Metodologías para el análisis de riesgo de inundación en zonas costeras

Abstract

This thesis has been focused on on the development of a novel, robust and statistically rigorous coastal flooding risk assessment in a changing climate. Coastal flood risk may be quantified as the probabilities of flood events and their potential consequences. Therefore, this thesis has addressed: (a) the statistical characterization of extreme events, and (b) the modeling of the associated consequences. The use of Monte Carlo methods is a common practice to undertake the statistical analysis, however, it can introduce a high computational burden for use in practical applications. Thus, in the first place, a methodology able to reduce this computational burden has been developed, which allows to end up in the economic quantification of risk after a robust exploration of all the possible sea conditions that might happen on the system. Next, in order to introduce climate variability on the risk analysis, different methodologies have been developed based on extreme value theory and statistical downscaling.
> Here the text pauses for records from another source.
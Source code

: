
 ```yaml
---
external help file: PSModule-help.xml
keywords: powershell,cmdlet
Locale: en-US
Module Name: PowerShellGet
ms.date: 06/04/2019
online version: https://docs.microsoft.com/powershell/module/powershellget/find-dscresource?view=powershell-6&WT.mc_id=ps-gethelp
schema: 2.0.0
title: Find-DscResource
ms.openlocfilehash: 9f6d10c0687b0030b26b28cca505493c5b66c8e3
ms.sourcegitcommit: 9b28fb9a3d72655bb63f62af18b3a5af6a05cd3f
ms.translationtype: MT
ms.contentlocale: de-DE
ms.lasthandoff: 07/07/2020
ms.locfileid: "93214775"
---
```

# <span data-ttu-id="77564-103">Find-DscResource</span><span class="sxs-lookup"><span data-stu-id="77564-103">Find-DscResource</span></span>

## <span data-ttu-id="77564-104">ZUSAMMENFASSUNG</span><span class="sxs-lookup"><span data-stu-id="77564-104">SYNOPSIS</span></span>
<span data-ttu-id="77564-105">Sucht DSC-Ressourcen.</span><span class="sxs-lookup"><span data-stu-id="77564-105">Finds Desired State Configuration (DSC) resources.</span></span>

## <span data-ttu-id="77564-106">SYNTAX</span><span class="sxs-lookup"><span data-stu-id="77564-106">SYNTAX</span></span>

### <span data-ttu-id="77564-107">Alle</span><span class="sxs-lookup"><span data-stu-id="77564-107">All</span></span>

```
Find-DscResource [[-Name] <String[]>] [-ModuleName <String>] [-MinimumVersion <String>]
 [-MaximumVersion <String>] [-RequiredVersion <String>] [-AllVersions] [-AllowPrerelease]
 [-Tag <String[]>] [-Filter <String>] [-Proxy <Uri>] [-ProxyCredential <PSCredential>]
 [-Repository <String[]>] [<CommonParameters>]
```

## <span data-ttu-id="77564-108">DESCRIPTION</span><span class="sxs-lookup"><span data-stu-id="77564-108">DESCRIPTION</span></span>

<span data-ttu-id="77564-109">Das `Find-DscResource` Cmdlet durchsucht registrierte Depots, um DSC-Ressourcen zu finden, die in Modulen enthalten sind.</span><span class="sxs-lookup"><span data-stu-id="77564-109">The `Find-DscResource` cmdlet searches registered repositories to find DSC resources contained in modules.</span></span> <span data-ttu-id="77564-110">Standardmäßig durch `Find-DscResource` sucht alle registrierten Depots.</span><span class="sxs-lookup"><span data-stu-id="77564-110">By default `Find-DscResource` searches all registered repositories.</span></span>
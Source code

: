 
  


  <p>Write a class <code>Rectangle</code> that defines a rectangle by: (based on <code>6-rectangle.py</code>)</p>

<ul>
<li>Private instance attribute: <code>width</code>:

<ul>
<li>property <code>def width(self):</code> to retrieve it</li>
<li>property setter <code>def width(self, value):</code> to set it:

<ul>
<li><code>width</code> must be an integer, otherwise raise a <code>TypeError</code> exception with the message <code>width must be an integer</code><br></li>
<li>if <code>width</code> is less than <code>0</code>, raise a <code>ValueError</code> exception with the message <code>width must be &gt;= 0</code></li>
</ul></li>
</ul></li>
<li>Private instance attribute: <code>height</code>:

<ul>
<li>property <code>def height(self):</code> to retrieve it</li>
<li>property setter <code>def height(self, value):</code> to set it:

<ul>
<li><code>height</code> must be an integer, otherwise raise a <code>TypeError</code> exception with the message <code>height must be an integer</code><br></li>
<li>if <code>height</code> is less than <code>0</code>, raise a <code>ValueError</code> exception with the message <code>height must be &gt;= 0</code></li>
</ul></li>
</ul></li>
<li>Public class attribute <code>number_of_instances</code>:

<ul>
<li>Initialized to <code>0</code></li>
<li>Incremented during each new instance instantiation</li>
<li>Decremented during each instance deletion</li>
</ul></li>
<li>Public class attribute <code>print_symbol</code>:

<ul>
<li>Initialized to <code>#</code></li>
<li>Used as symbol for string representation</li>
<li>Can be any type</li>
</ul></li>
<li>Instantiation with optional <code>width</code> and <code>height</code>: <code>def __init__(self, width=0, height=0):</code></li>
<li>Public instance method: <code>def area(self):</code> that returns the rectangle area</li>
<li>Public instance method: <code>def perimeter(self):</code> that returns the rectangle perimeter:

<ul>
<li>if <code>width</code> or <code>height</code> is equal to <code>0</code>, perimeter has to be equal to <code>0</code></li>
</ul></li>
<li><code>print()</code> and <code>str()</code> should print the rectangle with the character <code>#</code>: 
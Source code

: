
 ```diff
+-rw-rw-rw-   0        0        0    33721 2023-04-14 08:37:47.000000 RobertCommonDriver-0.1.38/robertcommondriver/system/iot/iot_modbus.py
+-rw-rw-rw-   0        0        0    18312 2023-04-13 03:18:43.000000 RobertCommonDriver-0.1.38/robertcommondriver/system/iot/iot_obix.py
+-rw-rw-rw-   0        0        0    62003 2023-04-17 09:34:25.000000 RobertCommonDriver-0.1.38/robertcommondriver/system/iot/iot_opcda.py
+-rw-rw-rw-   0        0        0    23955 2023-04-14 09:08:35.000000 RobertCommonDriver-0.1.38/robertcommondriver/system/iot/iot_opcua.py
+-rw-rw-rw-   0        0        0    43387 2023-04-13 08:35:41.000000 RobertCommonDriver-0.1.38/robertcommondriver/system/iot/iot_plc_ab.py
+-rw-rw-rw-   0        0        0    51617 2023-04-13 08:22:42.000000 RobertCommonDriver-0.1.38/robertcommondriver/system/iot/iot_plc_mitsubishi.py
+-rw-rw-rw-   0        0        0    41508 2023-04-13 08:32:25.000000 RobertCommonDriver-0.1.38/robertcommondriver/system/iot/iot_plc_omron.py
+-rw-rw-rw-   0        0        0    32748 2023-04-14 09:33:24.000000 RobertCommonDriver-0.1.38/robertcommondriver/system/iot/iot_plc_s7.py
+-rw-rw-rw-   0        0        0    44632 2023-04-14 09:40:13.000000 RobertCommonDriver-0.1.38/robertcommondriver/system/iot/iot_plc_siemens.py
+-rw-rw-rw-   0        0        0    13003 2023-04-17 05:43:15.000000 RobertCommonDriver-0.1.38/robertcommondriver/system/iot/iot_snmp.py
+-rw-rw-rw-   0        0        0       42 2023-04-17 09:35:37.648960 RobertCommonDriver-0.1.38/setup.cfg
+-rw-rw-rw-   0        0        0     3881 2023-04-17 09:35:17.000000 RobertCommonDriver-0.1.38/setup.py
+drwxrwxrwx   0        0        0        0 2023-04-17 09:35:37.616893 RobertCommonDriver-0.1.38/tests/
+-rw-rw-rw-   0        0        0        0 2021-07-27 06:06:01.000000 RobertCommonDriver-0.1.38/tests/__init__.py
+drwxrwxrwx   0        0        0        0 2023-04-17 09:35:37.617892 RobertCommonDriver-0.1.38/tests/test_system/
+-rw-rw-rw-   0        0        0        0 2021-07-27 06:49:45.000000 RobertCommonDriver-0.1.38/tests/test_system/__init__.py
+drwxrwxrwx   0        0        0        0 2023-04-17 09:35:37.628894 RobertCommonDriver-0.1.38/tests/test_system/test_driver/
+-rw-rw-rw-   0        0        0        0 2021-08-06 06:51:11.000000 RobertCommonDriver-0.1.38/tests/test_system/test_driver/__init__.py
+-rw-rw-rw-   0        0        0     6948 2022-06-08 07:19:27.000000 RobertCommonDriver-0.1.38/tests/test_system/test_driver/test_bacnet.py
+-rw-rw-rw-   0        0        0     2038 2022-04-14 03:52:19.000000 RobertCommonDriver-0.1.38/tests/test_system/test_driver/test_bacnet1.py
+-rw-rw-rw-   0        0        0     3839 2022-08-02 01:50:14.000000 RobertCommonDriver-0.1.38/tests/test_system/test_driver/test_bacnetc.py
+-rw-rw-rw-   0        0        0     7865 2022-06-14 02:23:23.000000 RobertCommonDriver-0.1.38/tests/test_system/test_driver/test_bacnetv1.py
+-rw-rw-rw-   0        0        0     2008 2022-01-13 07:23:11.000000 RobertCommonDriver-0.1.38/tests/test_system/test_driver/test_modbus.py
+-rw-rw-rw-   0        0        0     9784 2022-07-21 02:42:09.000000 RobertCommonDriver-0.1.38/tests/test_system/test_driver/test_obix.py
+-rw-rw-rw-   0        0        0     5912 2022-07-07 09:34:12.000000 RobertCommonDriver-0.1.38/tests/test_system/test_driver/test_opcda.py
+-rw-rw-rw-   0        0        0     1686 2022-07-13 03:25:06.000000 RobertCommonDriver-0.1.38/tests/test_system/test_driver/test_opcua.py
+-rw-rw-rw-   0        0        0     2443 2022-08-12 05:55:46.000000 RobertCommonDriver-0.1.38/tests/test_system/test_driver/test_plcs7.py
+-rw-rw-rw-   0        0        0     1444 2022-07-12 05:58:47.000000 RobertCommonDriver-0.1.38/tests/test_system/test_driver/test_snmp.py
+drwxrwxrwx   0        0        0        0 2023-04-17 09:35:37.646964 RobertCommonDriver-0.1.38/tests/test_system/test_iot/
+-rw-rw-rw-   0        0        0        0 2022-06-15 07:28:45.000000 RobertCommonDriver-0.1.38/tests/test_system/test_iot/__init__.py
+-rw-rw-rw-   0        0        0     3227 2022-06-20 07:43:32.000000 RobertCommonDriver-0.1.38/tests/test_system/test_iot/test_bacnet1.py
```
The statistical downscaling technique relates a large scale predictor (sea level pressure fields) with a local predictand (multivariate sea states) by means of a clustering technique of synoptic atmospheric conditions, named weather types. This approach allows the statistical characterization of extreme events at different temporal scales (seasonality, interannual variability or climate change), by means of changes in the occurrence probability of the weather types. These statistical models might also help in the probabilistic design of coastal structures incorporating non-stationarity in the simulation of extreme nearshore sea conditions.